What more needs to be done: Firms are being encouraged to continue to pursue the active transition of legacy sterling LIBOR contracts currently using the temporary synthetic LIBOR as its availability is not guaranteed beyond end-2022. The FCA will seek views on retiring 1-month and 6-month synthetic sterling LIBOR at the end of 2022, and on when to retire 3-month sterling synthetic LIBOR. From the start of 2022, the FCA prohibited the use of US dollar LIBOR in certain new contracts and supervisors will continue to monitor UK regulated entities’ progress in transition.
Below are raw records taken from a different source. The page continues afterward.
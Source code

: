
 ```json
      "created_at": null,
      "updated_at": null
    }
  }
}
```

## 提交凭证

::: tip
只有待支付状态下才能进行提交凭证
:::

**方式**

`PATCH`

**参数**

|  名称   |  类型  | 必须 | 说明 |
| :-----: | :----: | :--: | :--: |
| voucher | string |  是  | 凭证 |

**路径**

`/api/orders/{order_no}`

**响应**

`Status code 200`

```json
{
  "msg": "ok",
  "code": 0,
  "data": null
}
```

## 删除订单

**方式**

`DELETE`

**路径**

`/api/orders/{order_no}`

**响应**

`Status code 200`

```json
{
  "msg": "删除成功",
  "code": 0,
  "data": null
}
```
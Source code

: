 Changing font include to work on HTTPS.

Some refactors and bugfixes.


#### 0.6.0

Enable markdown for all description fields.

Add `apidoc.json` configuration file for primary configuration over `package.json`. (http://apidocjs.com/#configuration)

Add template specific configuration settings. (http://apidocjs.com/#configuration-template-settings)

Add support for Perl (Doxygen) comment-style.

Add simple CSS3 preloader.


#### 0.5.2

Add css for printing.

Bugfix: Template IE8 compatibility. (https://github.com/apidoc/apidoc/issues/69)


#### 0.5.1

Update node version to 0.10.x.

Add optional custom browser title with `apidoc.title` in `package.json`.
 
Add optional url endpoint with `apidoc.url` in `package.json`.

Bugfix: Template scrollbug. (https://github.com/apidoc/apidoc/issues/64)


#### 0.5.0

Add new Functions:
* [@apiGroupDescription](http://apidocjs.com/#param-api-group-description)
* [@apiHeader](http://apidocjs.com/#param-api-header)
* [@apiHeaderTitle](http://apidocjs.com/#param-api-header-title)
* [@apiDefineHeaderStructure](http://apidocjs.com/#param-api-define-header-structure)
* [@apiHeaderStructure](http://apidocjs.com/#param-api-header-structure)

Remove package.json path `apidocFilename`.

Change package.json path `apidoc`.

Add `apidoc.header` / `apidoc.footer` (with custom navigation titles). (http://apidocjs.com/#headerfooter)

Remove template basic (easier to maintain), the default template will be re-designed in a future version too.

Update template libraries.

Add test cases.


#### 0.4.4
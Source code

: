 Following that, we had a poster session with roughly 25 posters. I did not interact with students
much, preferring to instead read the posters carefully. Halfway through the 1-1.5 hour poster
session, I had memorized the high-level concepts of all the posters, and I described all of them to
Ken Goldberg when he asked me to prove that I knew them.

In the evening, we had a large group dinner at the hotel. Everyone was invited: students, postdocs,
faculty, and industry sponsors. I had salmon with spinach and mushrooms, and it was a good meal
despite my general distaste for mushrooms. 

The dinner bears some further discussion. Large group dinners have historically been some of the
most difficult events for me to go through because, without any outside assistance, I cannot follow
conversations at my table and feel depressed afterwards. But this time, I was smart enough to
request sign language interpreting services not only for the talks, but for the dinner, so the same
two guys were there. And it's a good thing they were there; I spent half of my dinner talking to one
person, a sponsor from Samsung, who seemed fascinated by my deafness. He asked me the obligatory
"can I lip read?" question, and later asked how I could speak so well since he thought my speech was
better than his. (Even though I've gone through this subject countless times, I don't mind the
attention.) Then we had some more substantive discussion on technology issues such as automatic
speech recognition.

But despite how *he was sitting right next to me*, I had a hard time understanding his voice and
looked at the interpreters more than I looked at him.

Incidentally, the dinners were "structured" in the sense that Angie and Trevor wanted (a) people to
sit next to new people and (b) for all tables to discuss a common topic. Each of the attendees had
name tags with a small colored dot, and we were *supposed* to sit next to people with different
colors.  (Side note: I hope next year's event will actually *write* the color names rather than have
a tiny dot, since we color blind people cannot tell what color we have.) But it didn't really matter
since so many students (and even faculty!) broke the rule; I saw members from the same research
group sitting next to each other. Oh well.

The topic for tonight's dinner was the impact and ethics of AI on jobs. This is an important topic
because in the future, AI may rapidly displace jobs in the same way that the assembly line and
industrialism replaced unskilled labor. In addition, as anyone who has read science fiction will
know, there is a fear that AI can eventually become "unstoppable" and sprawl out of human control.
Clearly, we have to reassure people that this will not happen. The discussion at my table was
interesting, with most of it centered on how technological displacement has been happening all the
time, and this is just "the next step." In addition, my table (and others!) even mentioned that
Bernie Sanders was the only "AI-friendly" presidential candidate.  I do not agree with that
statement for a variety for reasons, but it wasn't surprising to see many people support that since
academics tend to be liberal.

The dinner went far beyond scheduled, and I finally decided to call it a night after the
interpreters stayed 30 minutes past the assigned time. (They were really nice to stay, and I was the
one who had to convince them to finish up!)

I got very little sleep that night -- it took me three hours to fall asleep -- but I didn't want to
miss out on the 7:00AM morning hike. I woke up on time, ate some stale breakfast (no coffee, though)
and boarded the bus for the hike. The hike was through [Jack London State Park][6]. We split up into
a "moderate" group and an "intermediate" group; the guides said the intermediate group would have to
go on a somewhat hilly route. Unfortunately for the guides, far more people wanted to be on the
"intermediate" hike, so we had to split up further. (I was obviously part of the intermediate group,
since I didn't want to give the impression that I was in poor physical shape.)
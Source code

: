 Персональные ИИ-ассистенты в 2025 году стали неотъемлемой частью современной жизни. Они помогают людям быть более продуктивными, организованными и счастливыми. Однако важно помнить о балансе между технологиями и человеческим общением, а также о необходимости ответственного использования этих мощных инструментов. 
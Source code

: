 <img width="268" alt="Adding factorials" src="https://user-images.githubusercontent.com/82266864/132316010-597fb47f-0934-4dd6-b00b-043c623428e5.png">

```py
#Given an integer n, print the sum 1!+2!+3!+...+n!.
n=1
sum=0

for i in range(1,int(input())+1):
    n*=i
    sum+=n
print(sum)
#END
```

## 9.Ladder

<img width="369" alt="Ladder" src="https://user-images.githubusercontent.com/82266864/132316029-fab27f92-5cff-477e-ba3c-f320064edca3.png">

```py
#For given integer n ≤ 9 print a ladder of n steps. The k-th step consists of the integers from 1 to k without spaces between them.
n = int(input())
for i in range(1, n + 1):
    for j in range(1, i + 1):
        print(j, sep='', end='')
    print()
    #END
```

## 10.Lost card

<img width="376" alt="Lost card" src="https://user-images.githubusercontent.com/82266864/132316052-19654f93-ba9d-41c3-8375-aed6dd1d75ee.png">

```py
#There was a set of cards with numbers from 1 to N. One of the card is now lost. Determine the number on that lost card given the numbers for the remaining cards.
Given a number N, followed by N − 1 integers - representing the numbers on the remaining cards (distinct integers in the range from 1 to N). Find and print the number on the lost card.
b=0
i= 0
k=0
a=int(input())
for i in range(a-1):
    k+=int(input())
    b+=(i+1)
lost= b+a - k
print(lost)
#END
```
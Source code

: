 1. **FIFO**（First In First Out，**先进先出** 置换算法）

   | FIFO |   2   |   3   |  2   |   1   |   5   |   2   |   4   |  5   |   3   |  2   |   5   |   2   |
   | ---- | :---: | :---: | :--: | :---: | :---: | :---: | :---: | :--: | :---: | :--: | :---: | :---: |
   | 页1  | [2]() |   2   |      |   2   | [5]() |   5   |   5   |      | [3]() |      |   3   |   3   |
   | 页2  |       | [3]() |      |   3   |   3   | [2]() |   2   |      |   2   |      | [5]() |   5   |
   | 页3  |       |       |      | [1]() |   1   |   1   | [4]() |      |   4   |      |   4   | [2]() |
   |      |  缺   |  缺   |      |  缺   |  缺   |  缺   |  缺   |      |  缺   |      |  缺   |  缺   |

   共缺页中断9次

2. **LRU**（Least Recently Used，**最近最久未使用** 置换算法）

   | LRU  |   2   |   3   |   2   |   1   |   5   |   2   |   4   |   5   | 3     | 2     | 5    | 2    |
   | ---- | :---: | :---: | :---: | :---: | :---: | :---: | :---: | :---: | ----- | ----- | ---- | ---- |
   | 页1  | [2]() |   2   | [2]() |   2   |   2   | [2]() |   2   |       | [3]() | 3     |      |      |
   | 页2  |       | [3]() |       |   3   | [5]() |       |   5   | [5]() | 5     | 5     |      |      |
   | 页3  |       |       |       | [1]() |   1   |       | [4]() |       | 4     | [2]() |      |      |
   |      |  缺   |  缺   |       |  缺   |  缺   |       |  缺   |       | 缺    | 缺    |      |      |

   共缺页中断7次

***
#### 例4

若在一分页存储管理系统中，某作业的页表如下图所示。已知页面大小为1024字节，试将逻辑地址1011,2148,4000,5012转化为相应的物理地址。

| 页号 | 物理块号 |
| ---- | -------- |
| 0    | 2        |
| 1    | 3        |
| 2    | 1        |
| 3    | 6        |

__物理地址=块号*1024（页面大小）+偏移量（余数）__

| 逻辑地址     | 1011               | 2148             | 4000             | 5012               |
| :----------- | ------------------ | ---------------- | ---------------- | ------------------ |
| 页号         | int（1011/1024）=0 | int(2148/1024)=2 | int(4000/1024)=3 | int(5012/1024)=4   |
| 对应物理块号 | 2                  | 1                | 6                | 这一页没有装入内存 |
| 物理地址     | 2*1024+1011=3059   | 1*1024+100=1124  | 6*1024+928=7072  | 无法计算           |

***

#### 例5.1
Working Group: The Working Group on Sterling Risk-Free Reference Rates (Working Group) concluded that it had met its objective to ‘catalyse a broad-based transition to SONIA across sterling derivative, loan and bond markets’. It will continue to primarily support the continued active conversion of legacy sterling LIBOR-linked bonds and loans that are dependent on temporary synthetic LIBOR and consider any implications of non-sterling LIBOR transition in UK markets. Sarah Boyce will now be the new Chair of the Working Group from 1 March 2022 to lead it in the next phase of its work.